A friend recently made a tongue-in-cheek comment about the trending theology of contemporary worship: “God is great. And we are great.”
The truth is, this was not just a light-hearted or sarcastic perspective. There is a decrease in the confession of sin, the acknowledgement of vulnerability, and the embracing of the unresolvedness about our lives and circumstances in our worship songs.
Before the modern era, this kind of honesty was core to the liturgy of the church.
The truth is, we are fragile. And this fragility is not to be avoided, because it is in our fragility that our God has chosen to display his strength.
Therefore, Paul encouraged us to boast ‘gladly’ in our weaknesses, which he listed as insults, hardships, persecutions and calamities, so that we could more easily embrace Christ’s power. (2 Corinthians 12)

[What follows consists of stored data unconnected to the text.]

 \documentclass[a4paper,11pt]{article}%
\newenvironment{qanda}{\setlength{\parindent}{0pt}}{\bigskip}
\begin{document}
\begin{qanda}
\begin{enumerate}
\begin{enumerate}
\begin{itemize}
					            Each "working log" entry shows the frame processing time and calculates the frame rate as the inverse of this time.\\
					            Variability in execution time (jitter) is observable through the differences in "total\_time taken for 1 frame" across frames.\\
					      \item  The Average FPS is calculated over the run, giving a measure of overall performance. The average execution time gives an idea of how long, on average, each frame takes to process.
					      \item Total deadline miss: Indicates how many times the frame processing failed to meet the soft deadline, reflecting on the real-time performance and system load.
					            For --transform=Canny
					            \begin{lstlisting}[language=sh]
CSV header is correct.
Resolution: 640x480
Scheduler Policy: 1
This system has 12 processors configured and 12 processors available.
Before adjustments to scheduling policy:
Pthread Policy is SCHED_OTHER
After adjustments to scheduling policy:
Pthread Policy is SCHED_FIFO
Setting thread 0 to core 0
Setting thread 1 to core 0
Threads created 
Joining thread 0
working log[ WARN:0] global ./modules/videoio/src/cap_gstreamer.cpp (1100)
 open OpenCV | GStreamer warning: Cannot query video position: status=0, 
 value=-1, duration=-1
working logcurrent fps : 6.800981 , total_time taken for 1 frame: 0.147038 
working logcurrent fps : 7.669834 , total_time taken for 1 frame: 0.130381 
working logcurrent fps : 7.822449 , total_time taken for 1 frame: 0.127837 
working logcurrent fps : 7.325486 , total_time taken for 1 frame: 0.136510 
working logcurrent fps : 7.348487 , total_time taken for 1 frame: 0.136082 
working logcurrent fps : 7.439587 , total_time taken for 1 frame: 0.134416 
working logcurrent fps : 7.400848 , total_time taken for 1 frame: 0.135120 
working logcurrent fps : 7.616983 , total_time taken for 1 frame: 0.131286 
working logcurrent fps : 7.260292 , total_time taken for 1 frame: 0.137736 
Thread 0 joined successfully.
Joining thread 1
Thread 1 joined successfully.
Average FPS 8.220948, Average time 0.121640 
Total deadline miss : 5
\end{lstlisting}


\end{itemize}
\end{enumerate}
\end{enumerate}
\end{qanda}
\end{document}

For the most part, our world wants to escape weakness. In contrast, Christianity offers power to flourish in weakness. When we remove fragility and brokenness from the message, we lose the opportunity for believers to engage with God honestly, and to more vividly encounter his power.
Today's song post is Searching Sight. The lyric was written by Count Nikolaus von Zinzendorf from the Moravian revival, translated into English by John Wesley. These two men saw God move in power in their day. But they were unafraid to embrace their fragility.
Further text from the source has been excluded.